What is Emotional Eating and Why Does it Happen?
Emotional eating was originally defined as eating in response to negative emotions, but several researchers have now accepted positive emotions as part of emotional eating too.
However, the basis of emotional eating is much more nuanced than this definition, partly due to all the different mood states that promote overeating and the specific food that is preferably consumed by every individual can vary greatly.
We should start by saying that we are emotional beings, and its human to eat in line with our emotions – it is a very normal coping mechanism in response to strong feelings. It is incredibly common, so much so that research shows that about 75% of all our eating is emotionally driven. This may be in part due to how many factors can cause someone to eat because of their emotions: from work stress to financial worries, health issues, relationship struggles and family dynamics.

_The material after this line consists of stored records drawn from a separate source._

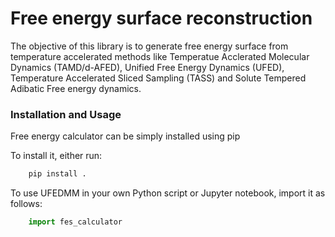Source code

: # Free energy surface reconstruction
The objective of this library is to generate free energy surface from temperature accelerated methods like Temperatue Acclerated Molecular Dynamics (TAMD/d-AFED), Unified Free Energy Dynamics (UFED), Temperature Accelerated Sliced Sampling (TASS) and Solute Tempered Adibatic Free energy dynamics. 

### Installation and Usage

Free energy calculator can be simply installed using pip

To install it, either run:

```bash
    pip install .
```

To use UFEDMM in your own Python script or Jupyter notebook, import it as follows:

```python
    import fes_calculator
```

When does emotional eating become a problem?
However, when you start using it regularly to disconnect and escape from reality, or from any negative feelings such as overwhelm/anger/frustration, it can become a problem. Emotional eating can have immediate distressing effects such as feelings of guilt (Macht & Dettmer 2006), so it’s important to begin understanding when it might occur for you and how you can begin to recognise such feelings and try to act accordingly so that it doesn’t impact your wellbeing negatively.
Negative emotions may lead to a feeling of emptiness or an emotional void. For some, food is believed to be a way to fill that void and create a false feeling of ‘fullness’ or temporary wholeness.
There is a biological connection between emotional eating and stress – namely that your body starts producing the hormone cortisol when you start feeling alarmed, anxious or upset. Cortisol can cause us to crave sugary, fatty or salty foods, as in evolutionary times during periods of stress, you needed all the calories you could get because you were involved in fight-or-flight situations. When you’re feeling stressed, you’re dealing with your ancient biological genes telling you, ‘Go get some food now”. This is exacerbated by the society and culture we live in today, which portrays food as something ideal if you need a mood boost or pick-me-up, emphasised by advertising and social media everywhere, encouraging people to turn to food to sooth emotions. It’s very easy to make a beeline for food when it’s available 24/7.